La manipulation des photographies qui archivaient ces installations in situ (pour situationniste) ont ouvert ensuite ce que l’on pourrait appeler la « pensée en négatif » ou « par négatif » de l’artiste. Avec ses Words, ses Black Power et autres Black Continent, Tania Mouraud poursuit ses anciennes recherches sur les limites du langage et la puissance poétique et politique des murs. Le langage manipulé par l’artiste, façon bas-relief, prend alors de l’épaisseur (de 5 à 20 cm), il nécessite un effort pour devenir lisible. Le mur n’est plus un support, il devient mot (on retrouve ici la continuité des recherches effectuées avec la série des Art Spaces entre 1972 et 1974, où l’artiste s’intéressait au mur comme oeuvre, avec un processus de superposition textuelle sur bâche transparente). Un corpus de travaux qui questionne aussi la domination du noir dans la typographie qui nous entoure, et qui témoigne d’un positionnement clairement antiraciste de l’artiste, très sensible au mouvement des luttes des droits civiques. Pas à pas, l’art de Tania Mouraud devient une confidence difficile à saisir, un signe pictural, sculptural, un simulacre textuel. « Il ne s’agit pas en fait de répéter le monochrome ou, plutôt, la mise à mort de la peinture, ni de faire comme si cette mise à mort n’avait pas eu lieu. (Avec l’invention des reliefs picturaux), j’ai compris qu’enfin je pouvais poser tous les problèmes de la peinture, le début, la fin du tableau, le plan du tableau, sans parjurer les gens que j’aimais dans l’histoire, en l’occurence Malevitch et Lissitzky ». Utilisant le rouleau à crépis pour peindre ces aplats, Mouraud qualifie elle- même son esthétique de « pizzeria ». Des recherches qui rejoignent des réflexions de l’artiste sur une époque marqué par la généralisation d’IKEA et d’un art devenu outil de décoration. Ainsi, Tania Mouraud tentait de déjouer « le fétichisme qui préside à la consommation de l’objet d’art ». A.R.T, trois lettres qui figurent au centre de son exposition chez Ceysson & Bénétière, et que Tania Mouraud définit volontairement comme un grain de sable2 qui vient saboter le système. Comme une écharde dans la gorge. 

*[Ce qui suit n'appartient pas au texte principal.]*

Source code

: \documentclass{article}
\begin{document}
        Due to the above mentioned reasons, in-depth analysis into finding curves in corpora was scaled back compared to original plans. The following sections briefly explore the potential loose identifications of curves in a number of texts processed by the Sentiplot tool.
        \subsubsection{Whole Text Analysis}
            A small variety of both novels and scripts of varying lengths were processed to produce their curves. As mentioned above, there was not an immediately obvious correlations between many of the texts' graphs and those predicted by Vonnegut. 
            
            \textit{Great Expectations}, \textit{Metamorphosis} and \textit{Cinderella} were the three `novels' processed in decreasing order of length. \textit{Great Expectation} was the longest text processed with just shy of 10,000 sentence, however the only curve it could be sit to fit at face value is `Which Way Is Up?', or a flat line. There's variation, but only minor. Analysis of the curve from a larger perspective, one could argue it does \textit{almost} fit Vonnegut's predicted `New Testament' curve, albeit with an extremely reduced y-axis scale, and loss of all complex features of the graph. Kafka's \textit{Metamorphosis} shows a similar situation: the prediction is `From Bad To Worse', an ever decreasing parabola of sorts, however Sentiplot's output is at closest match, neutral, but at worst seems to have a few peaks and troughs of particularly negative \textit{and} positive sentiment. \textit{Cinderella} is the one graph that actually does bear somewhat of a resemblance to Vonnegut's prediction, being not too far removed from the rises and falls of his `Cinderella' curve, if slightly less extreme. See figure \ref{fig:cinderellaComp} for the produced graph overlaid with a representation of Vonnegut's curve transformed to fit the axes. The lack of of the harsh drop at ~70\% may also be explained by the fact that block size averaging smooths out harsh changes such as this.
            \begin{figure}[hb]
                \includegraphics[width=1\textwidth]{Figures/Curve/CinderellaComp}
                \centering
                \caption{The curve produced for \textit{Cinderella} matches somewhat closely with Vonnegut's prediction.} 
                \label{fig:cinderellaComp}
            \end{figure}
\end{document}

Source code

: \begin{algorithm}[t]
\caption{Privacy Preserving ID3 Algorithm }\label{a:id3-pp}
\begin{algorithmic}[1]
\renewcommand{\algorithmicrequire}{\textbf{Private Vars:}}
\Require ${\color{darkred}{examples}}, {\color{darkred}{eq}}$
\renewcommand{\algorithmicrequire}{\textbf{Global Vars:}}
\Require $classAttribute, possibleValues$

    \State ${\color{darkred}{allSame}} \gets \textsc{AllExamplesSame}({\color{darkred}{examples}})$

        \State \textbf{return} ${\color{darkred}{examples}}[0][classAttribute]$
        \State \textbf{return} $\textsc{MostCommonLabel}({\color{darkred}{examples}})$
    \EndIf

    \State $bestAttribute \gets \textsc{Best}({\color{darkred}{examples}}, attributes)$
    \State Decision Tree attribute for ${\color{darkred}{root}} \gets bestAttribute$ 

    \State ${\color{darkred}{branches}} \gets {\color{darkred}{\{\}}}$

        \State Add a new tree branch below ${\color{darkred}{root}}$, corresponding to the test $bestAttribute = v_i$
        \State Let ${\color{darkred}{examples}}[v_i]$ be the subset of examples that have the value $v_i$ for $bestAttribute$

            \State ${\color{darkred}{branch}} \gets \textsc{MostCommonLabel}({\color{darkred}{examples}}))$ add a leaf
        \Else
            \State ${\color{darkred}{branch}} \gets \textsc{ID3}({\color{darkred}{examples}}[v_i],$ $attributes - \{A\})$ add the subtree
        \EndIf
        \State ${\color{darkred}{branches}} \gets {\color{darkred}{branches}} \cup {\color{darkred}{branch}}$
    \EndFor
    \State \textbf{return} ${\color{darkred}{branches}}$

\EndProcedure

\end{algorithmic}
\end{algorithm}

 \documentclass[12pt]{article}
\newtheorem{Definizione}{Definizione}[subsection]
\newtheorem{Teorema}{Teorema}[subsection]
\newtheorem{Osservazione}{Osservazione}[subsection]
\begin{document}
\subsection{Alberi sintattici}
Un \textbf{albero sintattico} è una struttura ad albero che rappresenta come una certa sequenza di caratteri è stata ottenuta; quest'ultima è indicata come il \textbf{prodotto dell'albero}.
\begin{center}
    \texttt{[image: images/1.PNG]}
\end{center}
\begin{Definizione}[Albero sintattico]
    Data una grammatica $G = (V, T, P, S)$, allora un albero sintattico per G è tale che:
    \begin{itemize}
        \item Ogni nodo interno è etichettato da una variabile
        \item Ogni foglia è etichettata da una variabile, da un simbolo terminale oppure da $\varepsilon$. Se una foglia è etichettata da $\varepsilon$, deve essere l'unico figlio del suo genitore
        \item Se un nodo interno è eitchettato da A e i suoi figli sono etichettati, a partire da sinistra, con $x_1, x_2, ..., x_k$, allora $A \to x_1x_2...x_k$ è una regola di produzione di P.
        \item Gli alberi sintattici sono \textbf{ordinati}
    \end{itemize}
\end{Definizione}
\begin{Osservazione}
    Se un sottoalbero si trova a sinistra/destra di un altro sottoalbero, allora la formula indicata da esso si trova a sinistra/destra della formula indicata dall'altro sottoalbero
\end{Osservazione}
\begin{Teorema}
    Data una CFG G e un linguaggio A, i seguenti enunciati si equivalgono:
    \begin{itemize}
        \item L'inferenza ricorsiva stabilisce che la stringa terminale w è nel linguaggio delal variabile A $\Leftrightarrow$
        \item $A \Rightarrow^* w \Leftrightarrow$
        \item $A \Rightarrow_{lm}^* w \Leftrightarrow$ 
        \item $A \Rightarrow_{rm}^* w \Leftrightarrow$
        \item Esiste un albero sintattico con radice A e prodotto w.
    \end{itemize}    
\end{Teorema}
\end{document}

Parasite. Ni photographe, ni peintre3, ni sculpteur, ni vidéaste, ni musicienne... Tania Mouraud se joue des médiums et pourrait se définir comme étant une « writer », une écrivaine de la ville, pour reprendre un terme utilisé par les pionniers du graffiti qui après elle ont eux aussi manipulé et malmené les formes parasites du langage sur les murs et métros, de New York et d’ailleurs. Et si Tania Mouraud se réfère dans son travail à de nombreux auteurs (parmi Wang Wei, Charles Reznifoff, Avrom Sutzkever), la lecture de Monique Wittig, autre écrivaine dont la pensée pulvérisait la société patriarcale, permet d’envisager autrement l’oeuvre de l’artiste4: « Le langage pour un écrivain est un matériaux spécial (comparé à celui des peintres ou des musiciens) puisqu’il sert d’abord à tout autre chose qu’à faire de l’art et trouver des formes, il sert à tout le monde tout le temps, il sert à parler et à communiquer. C’est un matériau spécial parce qu’il est le lieu, le moyen, le médium où s’opère et se fait jouer le sens. Mais le sens dérobe le langage à la vue. Et en effet le langage est constamment comme la lettre volée du conte de Poe, là à l’évidence mais totalement invisible. Car on ne voit, on n’entend que le sens. Le sens n’est donc pas du langage? Oui est-il est du langage, mais sous sa forme visible et matérielle le langage est forme, le langage est lettre. Le sens lui n’est pas visible et comme tel paraît comme du langage. (...). En fait, le sens est bien le langage mais il ne s’y voit pas car il est son abstraction. » Comme Wittig, Tania Mouraud s’est attaquée au langage pour provoquer ses limites (visuelles, sonores, spatiales). Toujours dans le contraste du noir et du blanc. Toujours soucieuse de créer des intervalles, de déstabiliser l’ordre convenu du discours. De faire tomber les murs. 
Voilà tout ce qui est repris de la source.